Five years ago, Zia also introduced the system of rice intensification, a climate-resilient rice growing technique, in northern districts of Punjab. Over 500 farmers are currently applying the technique to grow rice.

Similarly, nearly 150 farmers in Thatta will learn how to cultivate multiple crops and adjust to the new cropping calendar.

Through a project initiated with the help of three community-based organisations in Thatta, local farmers will find a lot of relief in their work. The Project Director Haseeb Kiani, called the project, “the first local adaptation plan of action in response to climate change at the grassroots level.”

Lead Pakistan in Muzaffargarh district will also launch a similar project - training 450 farmers to build salinity drains, necessary to drain excess rainwater to the canals while preventing soil erosion and water logging problem that leave the land unsuited for agricultural purposes. The pilot projects, launched last week in Thatta and a week before in Muzaffargarh, are set for completion by April 2014.

Kiani, the director for Lead’s Climate Leadership for Effective Adaptation and Resilience project in 13 districts across South Punjab and Sindh, said they are interviewing 150 people in each district about the changes with response to extreme weather patterns.

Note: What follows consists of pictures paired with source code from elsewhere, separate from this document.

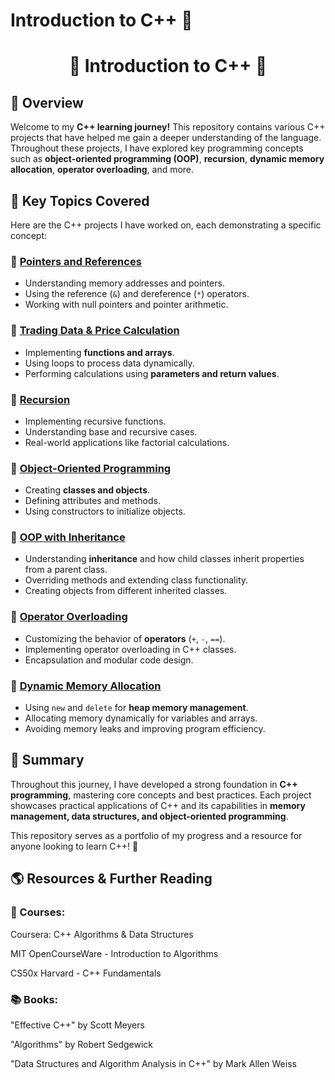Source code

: # Introduction to C++ 🚀
<div align="center">

# 🚀 Introduction to C++ 🚀

</div>

## 📖 Overview
Welcome to my **C++ learning journey!** This repository contains various C++ projects that have helped me gain a deeper understanding of the language. Throughout these projects, I have explored key programming concepts such as **object-oriented programming (OOP)**, **recursion**, **dynamic memory allocation**, **operator overloading**, and more.

## 🔑 Key Topics Covered
Here are the C++ projects I have worked on, each demonstrating a specific concept:

### 📌 [Pointers and References](./README%20(2).md)
- Understanding memory addresses and pointers.
- Using the reference (`&`) and dereference (`*`) operators.
- Working with null pointers and pointer arithmetic.

### 📌 [Trading Data & Price Calculation](./README%20(3).md)
- Implementing **functions and arrays**.
- Using loops to process data dynamically.
- Performing calculations using **parameters and return values**.

### 📌 [Recursion](./README%20(4).md)
- Implementing recursive functions.
- Understanding base and recursive cases.
- Real-world applications like factorial calculations.

### 📌 [Object-Oriented Programming](./README%20(5).md)
- Creating **classes and objects**.
- Defining attributes and methods.
- Using constructors to initialize objects.

### 📌 [OOP with Inheritance](./README%20(6).md)
- Understanding **inheritance** and how child classes inherit properties from a parent class.
- Overriding methods and extending class functionality.
- Creating objects from different inherited classes.

### 📌 [Operator Overloading](./README%20(7).md)
- Customizing the behavior of **operators** (`+`, `-`, `==`).
- Implementing operator overloading in C++ classes.
- Encapsulation and modular code design.

### 📌 [Dynamic Memory Allocation](./README%20(8).md)
- Using `new` and `delete` for **heap memory management**.
- Allocating memory dynamically for variables and arrays.
- Avoiding memory leaks and improving program efficiency.

## 🎯 Summary
Throughout this journey, I have developed a strong foundation in **C++ programming**, mastering core concepts and best practices. Each project showcases practical applications of C++ and its capabilities in **memory management, data structures, and object-oriented programming**.

This repository serves as a portfolio of my progress and a resource for anyone looking to learn C++! 🚀



## 🌎 Resources & Further Reading
### 📖 Courses:

Coursera: C++ Algorithms & Data Structures

MIT OpenCourseWare - Introduction to Algorithms

CS50x Harvard - C++ Fundamentals

### 📚 Books:

"Effective C++" by Scott Meyers

"Algorithms" by Robert Sedgewick

"Data Structures and Algorithm Analysis in C++" by Mark Allen Weiss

The year-long training project in Thatta was launched on March 29. Interviews with local farmers revealed that winters are becoming shorter while summer season is becoming longer, said Kiani. This has delayed the cropping period since the traditional sowing season for wheat started on October 15 and lasted till the first week of November. With shorter winters, it has moved as farther till mid of December, he pointed out.

Many crops do not survive because most local farmers are still following the old cropping calendar. This has led to low yields and sometimes even damaged the entire crop of cotton, wheat, sunflower, sugarcane and cotton.

The programme will train farmers on techniques for maximum utilisation of their land. For one field, they will be trained to crop cotton or wheat along with some local vegetables. If one crop is damaged, the other could serve as a financial cushion, he explained.

The vulnerability study for Muzaffargarh, which was the worst hit area in the South Punjab in the of floods of 2010, revealed the foremost demand to establish salinity drains. Old ones are broken down or non-existent in most areas, he said, adding that uneven monsoon patterns also make these drains an absolute necessity.

Their studies also revealed that only 1.5 million acres of the total 2.5 million acres remains cultivable in Muzaffargarh. Salinity and water logging cannot be blamed entirely for the land becoming infertile, but they are definitely one of the big reasons behind the loss of agricultural land, he said.

The farmers who manage to establish salinity drains will be given small incentives. “This will not only encourage them to build drains they are to benefit from, but will also encourage other farmers to build similar ones to prevent flooding and water logging in the future.”

After the interviews, a vulnerability assessment report is compiled and then focus group discussions are held. Following the focus group discussions, Lead will prepare a local plan of action. So far, assessment studies and focus groups have already been held in Layyah, Dadu, Badin, Muzaffargarh and Thatta.

Published in The Express Tribune, April 2nd, 2013.